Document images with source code

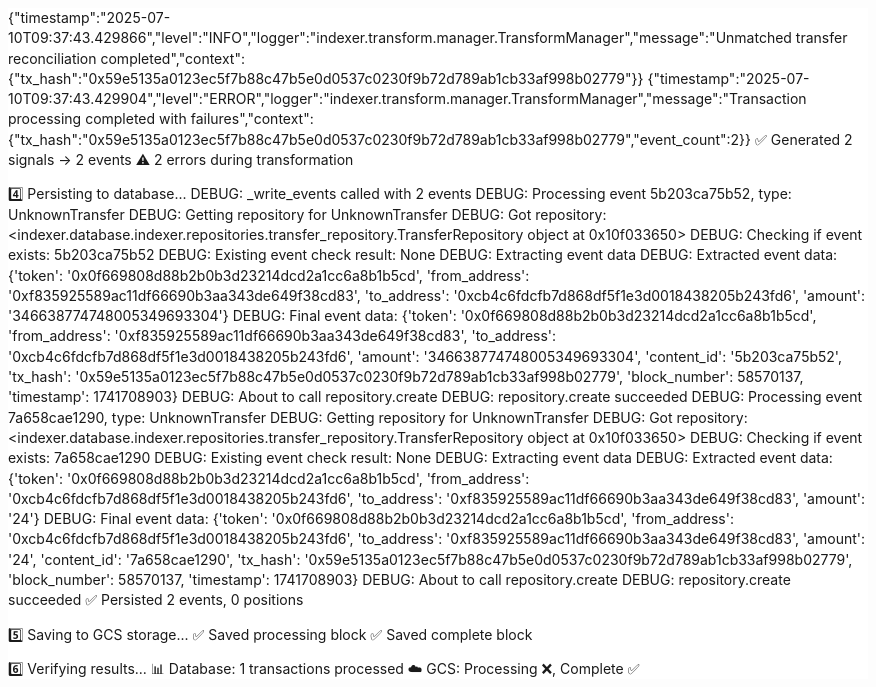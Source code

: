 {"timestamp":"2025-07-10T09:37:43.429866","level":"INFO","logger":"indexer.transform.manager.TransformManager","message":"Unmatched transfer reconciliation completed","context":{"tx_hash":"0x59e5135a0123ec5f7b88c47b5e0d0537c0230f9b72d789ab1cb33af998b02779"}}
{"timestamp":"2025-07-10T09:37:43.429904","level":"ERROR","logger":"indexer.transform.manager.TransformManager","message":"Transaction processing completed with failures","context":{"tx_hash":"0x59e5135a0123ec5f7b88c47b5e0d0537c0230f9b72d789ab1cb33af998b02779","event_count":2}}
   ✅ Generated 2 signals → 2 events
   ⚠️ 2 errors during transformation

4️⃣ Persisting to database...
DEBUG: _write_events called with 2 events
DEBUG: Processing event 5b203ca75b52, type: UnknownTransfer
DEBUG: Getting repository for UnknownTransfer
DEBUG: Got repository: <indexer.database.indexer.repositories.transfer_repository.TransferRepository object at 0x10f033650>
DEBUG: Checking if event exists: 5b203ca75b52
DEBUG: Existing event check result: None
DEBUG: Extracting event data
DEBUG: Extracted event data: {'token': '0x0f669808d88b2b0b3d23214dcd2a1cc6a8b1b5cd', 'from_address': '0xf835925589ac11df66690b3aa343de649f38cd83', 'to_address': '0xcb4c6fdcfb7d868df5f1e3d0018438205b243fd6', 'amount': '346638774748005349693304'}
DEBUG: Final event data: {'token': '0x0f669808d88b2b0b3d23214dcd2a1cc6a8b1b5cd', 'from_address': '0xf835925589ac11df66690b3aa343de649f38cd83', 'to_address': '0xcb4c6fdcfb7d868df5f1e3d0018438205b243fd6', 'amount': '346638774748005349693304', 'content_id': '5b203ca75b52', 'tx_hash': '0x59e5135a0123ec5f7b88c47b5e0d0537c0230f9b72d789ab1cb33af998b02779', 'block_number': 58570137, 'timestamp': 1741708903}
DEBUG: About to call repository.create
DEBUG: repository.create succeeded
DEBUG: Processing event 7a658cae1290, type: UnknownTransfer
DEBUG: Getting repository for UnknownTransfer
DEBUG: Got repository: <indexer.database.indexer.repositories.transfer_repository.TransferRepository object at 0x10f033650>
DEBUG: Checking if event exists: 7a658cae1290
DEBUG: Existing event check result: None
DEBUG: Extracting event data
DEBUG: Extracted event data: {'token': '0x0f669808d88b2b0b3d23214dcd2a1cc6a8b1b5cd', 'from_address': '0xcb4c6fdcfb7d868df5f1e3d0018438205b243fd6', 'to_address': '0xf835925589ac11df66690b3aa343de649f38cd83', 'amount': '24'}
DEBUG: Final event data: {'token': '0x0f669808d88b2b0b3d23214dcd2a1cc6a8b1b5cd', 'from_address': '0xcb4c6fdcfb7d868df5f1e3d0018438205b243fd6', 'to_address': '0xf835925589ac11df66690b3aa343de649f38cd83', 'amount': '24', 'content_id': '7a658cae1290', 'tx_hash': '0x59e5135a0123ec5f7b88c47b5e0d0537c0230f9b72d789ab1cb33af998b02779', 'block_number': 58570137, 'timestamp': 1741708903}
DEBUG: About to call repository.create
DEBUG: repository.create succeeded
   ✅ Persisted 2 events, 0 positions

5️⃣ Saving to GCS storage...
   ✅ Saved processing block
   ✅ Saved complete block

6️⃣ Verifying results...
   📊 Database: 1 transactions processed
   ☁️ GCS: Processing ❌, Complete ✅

...

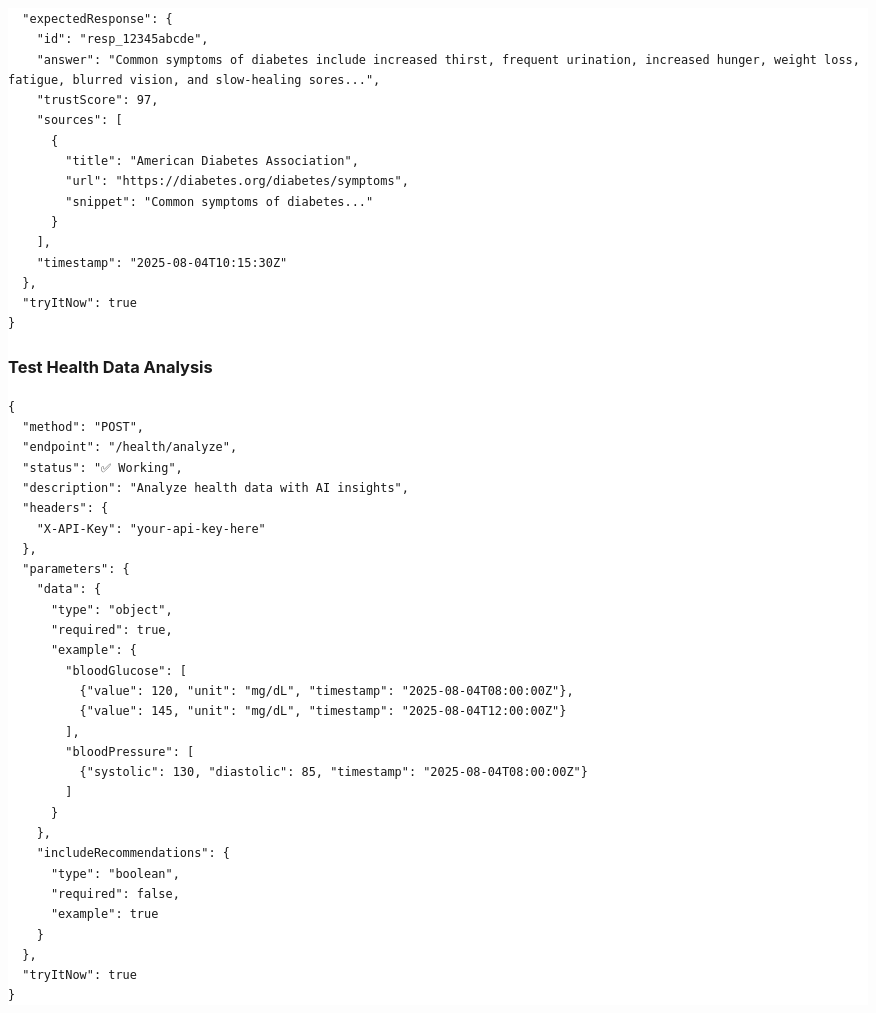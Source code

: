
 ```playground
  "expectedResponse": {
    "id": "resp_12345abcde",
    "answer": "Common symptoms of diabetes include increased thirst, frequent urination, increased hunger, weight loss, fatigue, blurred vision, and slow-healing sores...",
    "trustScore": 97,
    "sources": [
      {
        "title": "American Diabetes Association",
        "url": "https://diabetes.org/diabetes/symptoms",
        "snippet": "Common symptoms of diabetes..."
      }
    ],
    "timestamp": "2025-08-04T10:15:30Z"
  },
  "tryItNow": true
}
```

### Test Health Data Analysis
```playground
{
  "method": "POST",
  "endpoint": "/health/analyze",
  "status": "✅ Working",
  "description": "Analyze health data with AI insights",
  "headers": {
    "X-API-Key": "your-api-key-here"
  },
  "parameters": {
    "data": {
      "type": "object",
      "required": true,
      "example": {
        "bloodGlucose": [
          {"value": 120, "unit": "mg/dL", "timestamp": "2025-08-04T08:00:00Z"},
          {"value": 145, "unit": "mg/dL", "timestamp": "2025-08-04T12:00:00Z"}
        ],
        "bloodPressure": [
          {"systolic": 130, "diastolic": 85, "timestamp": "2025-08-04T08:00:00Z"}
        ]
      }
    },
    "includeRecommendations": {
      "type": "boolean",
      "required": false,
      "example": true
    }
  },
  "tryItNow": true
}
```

*Exercise:* Once you have found every line above holding the word "Checking", copy those lines.

*Final answer:*
DEBUG: Checking if event exists: 5b203ca75b52
DEBUG: Checking if event exists: 7a658cae1290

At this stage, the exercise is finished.